Image

Waduh! Bulan Tertib Trotoar, Ojek dan Pedagang Sekitar Jakarta Barat Masih Ogah Ikuti Aturan

Muhammad Iqbal, Jurnalis · Kamis 10 Agustus 2017, 13:54 WIB
https: img-k.okeinfo.net content 2017 08 10 338 1753283 waduh-bulan-tertib-trotoar-ojek-dan-pedagang-sekitar-jakarta-barat-masih-ogah-ikuti-aturan-lATVuySdFj.jpg Meski dilarang, ojek masih setia mangkal di trotoar saat tidak ada pengawasan (Foto: Iqbal/Okezone)

JAKARTA - Meskipun Agustus ini ditetapkan oleh pemerintah DKI Jakarta sebagai bulan tertib trotoar, namun hingga kini masih saja ditemui adanya pelanggaran. Di beberapa titik yang ada di Jakarta Barat, trotoar masih digunakan sebagai sarana parkir liar hingga berjualan.

Pantauan Okezone, di Jakarta Barat ada beberapa titik yang hingga saat ini mengunakan trotoar sebagai sarana parkir maupun untuk berjualan.
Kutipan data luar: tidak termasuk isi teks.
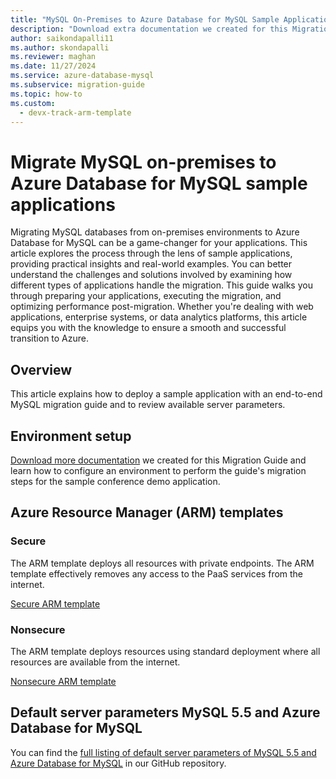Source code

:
 ```yaml
---
title: "MySQL On-Premises to Azure Database for MySQL Sample Applications"
description: "Download extra documentation we created for this Migration Guide and learn how to configure."
author: saikondapalli11
ms.author: skondapalli
ms.reviewer: maghan
ms.date: 11/27/2024
ms.service: azure-database-mysql
ms.subservice: migration-guide
ms.topic: how-to
ms.custom:
  - devx-track-arm-template
---
```


# Migrate MySQL on-premises to Azure Database for MySQL sample applications

Migrating MySQL databases from on-premises environments to Azure Database for MySQL can be a game-changer for your applications. This article explores the process through the lens of sample applications, providing practical insights and real-world examples. You can better understand the challenges and solutions involved by examining how different types of applications handle the migration. This guide walks you through preparing your applications, executing the migration, and optimizing performance post-migration. Whether you're dealing with web applications, enterprise systems, or data analytics platforms, this article equips you with the knowledge to ensure a smooth and successful transition to Azure.

## Overview

This article explains how to deploy a sample application with an end-to-end MySQL migration guide and to review available server parameters.

## Environment setup

[Download more documentation](https://github.com/Azure/azure-mysql/blob/master/MigrationGuide/MySQL%20Migration%20Guide_v1.1%20Appendix%20A.pdf) we created for this Migration Guide and learn how to configure an environment to perform the guide's migration steps for the sample conference demo application.

## Azure Resource Manager (ARM) templates

### Secure

The ARM template deploys all resources with private endpoints. The ARM template effectively removes any access to the PaaS services from the internet.

[Secure ARM template](https://github.com/Azure/azure-mysql/tree/master/MigrationGuide/arm-templates/ExampleWithMigration)

### Nonsecure

The ARM template deploys resources using standard deployment where all resources are available from the internet.

[Nonsecure ARM template](https://github.com/Azure/azure-mysql/tree/master/MigrationGuide/arm-templates/ExampleWithMigrationSecure)

## Default server parameters MySQL 5.5 and Azure Database for MySQL

You can find the [full listing of default server parameters of MySQL 5.5 and Azure Database for MySQL](https://github.com/Azure/azure-mysql/blob/master/MigrationGuide/MySQL%20Migration%20Guide_v1.1%20Appendix%20C.pdf) in our GitHub repository.
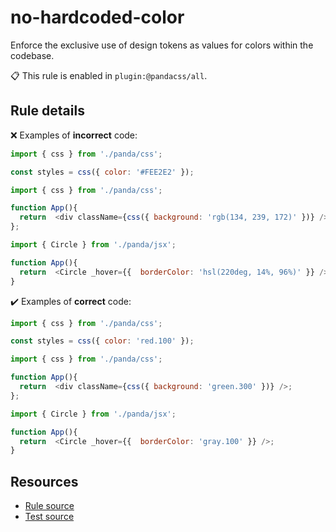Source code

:[//]: # (This file is generated by eslint-docgen. Do not edit it directly.)

# no-hardcoded-color

Enforce the exclusive use of design tokens as values for colors within the codebase.

📋 This rule is enabled in `plugin:@pandacss/all`.

## Rule details

❌ Examples of **incorrect** code:
```js
import { css } from './panda/css';

const styles = css({ color: '#FEE2E2' });

import { css } from './panda/css';

function App(){
  return  <div className={css({ background: 'rgb(134, 239, 172)' })} />;
};

import { Circle } from './panda/jsx';

function App(){
  return  <Circle _hover={{  borderColor: 'hsl(220deg, 14%, 96%)' }} />;
}
```

✔️ Examples of **correct** code:
```js
import { css } from './panda/css';

const styles = css({ color: 'red.100' });

import { css } from './panda/css';

function App(){
  return  <div className={css({ background: 'green.300' })} />;
};

import { Circle } from './panda/jsx';

function App(){
  return  <Circle _hover={{  borderColor: 'gray.100' }} />;
}
```

## Resources

* [Rule source](/plugin/src/rules/no-hardcoded-color.ts)
* [Test source](/tests/no-hardcoded-color.test.ts)

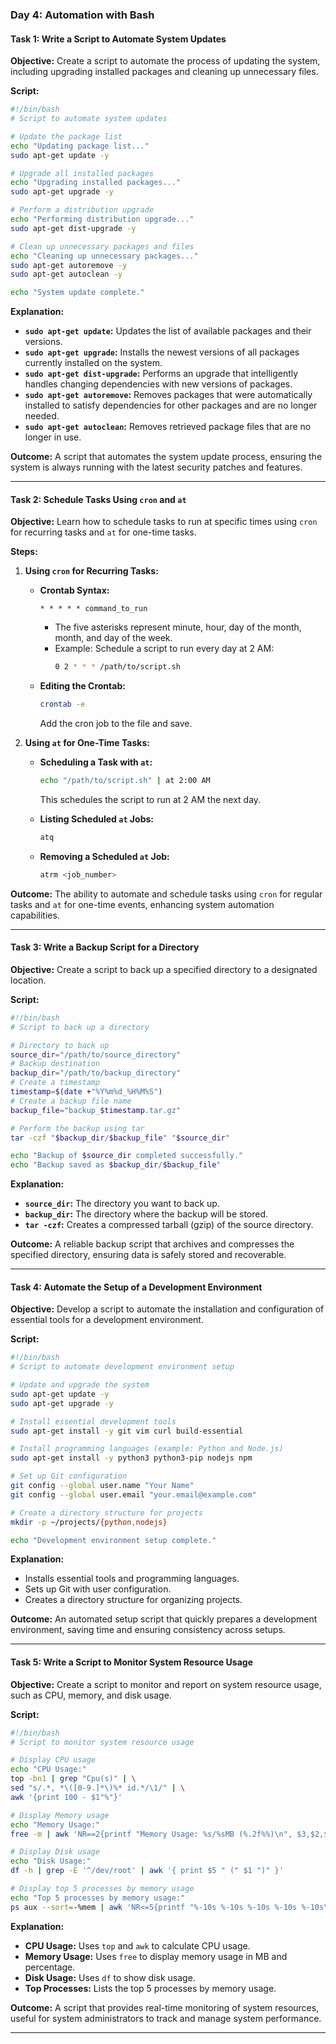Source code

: ### Day 4: Automation with Bash

#### **Task 1: Write a Script to Automate System Updates**

**Objective:** Create a script to automate the process of updating the system, including upgrading installed packages and cleaning up unnecessary files.

**Script:**

```bash
#!/bin/bash
# Script to automate system updates

# Update the package list
echo "Updating package list..."
sudo apt-get update -y

# Upgrade all installed packages
echo "Upgrading installed packages..."
sudo apt-get upgrade -y

# Perform a distribution upgrade
echo "Performing distribution upgrade..."
sudo apt-get dist-upgrade -y

# Clean up unnecessary packages and files
echo "Cleaning up unnecessary packages..."
sudo apt-get autoremove -y
sudo apt-get autoclean -y

echo "System update complete."
```

**Explanation:**

- **`sudo apt-get update`:** Updates the list of available packages and their versions.
- **`sudo apt-get upgrade`:** Installs the newest versions of all packages currently installed on the system.
- **`sudo apt-get dist-upgrade`:** Performs an upgrade that intelligently handles changing dependencies with new versions of packages.
- **`sudo apt-get autoremove`:** Removes packages that were automatically installed to satisfy dependencies for other packages and are no longer needed.
- **`sudo apt-get autoclean`:** Removes retrieved package files that are no longer in use.

**Outcome:** A script that automates the system update process, ensuring the system is always running with the latest security patches and features.

---

#### **Task 2: Schedule Tasks Using `cron` and `at`**

**Objective:** Learn how to schedule tasks to run at specific times using `cron` for recurring tasks and `at` for one-time tasks.

**Steps:**

1. **Using `cron` for Recurring Tasks:**

   - **Crontab Syntax:**
     ```
     * * * * * command_to_run
     ```
     - The five asterisks represent minute, hour, day of the month, month, and day of the week.
     - Example: Schedule a script to run every day at 2 AM:
       ```bash
       0 2 * * * /path/to/script.sh
       ```
   - **Editing the Crontab:**
     ```bash
     crontab -e
     ```
     Add the cron job to the file and save.

2. **Using `at` for One-Time Tasks:**

   - **Scheduling a Task with `at`:**

     ```bash
     echo "/path/to/script.sh" | at 2:00 AM
     ```

     This schedules the script to run at 2 AM the next day.

   - **Listing Scheduled `at` Jobs:**

     ```bash
     atq
     ```

   - **Removing a Scheduled `at` Job:**
     ```bash
     atrm <job_number>
     ```

**Outcome:** The ability to automate and schedule tasks using `cron` for regular tasks and `at` for one-time events, enhancing system automation capabilities.

---

#### **Task 3: Write a Backup Script for a Directory**

**Objective:** Create a script to back up a specified directory to a designated location.

**Script:**

```bash
#!/bin/bash
# Script to back up a directory

# Directory to back up
source_dir="/path/to/source_directory"
# Backup destination
backup_dir="/path/to/backup_directory"
# Create a timestamp
timestamp=$(date +"%Y%m%d_%H%M%S")
# Create a backup file name
backup_file="backup_$timestamp.tar.gz"

# Perform the backup using tar
tar -czf "$backup_dir/$backup_file" "$source_dir"

echo "Backup of $source_dir completed successfully."
echo "Backup saved as $backup_dir/$backup_file"
```

**Explanation:**

- **`source_dir`:** The directory you want to back up.
- **`backup_dir`:** The directory where the backup will be stored.
- **`tar -czf`:** Creates a compressed tarball (gzip) of the source directory.

**Outcome:** A reliable backup script that archives and compresses the specified directory, ensuring data is safely stored and recoverable.

---

#### **Task 4: Automate the Setup of a Development Environment**

**Objective:** Develop a script to automate the installation and configuration of essential tools for a development environment.

**Script:**

```bash
#!/bin/bash
# Script to automate development environment setup

# Update and upgrade the system
sudo apt-get update -y
sudo apt-get upgrade -y

# Install essential development tools
sudo apt-get install -y git vim curl build-essential

# Install programming languages (example: Python and Node.js)
sudo apt-get install -y python3 python3-pip nodejs npm

# Set up Git configuration
git config --global user.name "Your Name"
git config --global user.email "your.email@example.com"

# Create a directory structure for projects
mkdir -p ~/projects/{python,nodejs}

echo "Development environment setup complete."
```

**Explanation:**

- Installs essential tools and programming languages.
- Sets up Git with user configuration.
- Creates a directory structure for organizing projects.

**Outcome:** An automated setup script that quickly prepares a development environment, saving time and ensuring consistency across setups.

---

#### **Task 5: Write a Script to Monitor System Resource Usage**

**Objective:** Create a script to monitor and report on system resource usage, such as CPU, memory, and disk usage.

**Script:**

```bash
#!/bin/bash
# Script to monitor system resource usage

# Display CPU usage
echo "CPU Usage:"
top -bn1 | grep "Cpu(s)" | \
sed "s/.*, *\([0-9.]*\)%* id.*/\1/" | \
awk '{print 100 - $1"%"}'

# Display Memory usage
echo "Memory Usage:"
free -m | awk 'NR==2{printf "Memory Usage: %s/%sMB (%.2f%%)\n", $3,$2,$3*100/$2 }'

# Display Disk usage
echo "Disk Usage:"
df -h | grep -E '^/dev/root' | awk '{ print $5 " (" $1 ")" }'

# Display top 5 processes by memory usage
echo "Top 5 processes by memory usage:"
ps aux --sort=-%mem | awk 'NR<=5{printf "%-10s %-10s %-10s %-10s %-10s\n", $1, $2, $3, $4, $11}'
```

**Explanation:**

- **CPU Usage:** Uses `top` and `awk` to calculate CPU usage.
- **Memory Usage:** Uses `free` to display memory usage in MB and percentage.
- **Disk Usage:** Uses `df` to show disk usage.
- **Top Processes:** Lists the top 5 processes by memory usage.

**Outcome:** A script that provides real-time monitoring of system resources, useful for system administrators to track and manage system performance.

---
Di jalan Daan Mogot, Grogol Raya dan juga Kalideres, di titik ini bukan hanya tukang ojek, tetapi masih banyak yang menggunakan trotoar sebagai lahan berjualan.

Terpisah, di jalan S Parman menuju Pancoran tepatnya di samping gedung Pengadilan Negeri Jakarta Barat trotoar justru dijadikan sarana untuk parkir liar. Solihin, salah satu pengguna jalan mengaku, di tempat ini memang sudah tradisi menyediakan trotoar untuk jasa parkir.

"Kalau untuk parkir alternatif tercepat ya di situ. Kebanyakan si yang parkir itu yang punya keperluan di Pengadilan," kata dia kepada Okezone (10/8/2017).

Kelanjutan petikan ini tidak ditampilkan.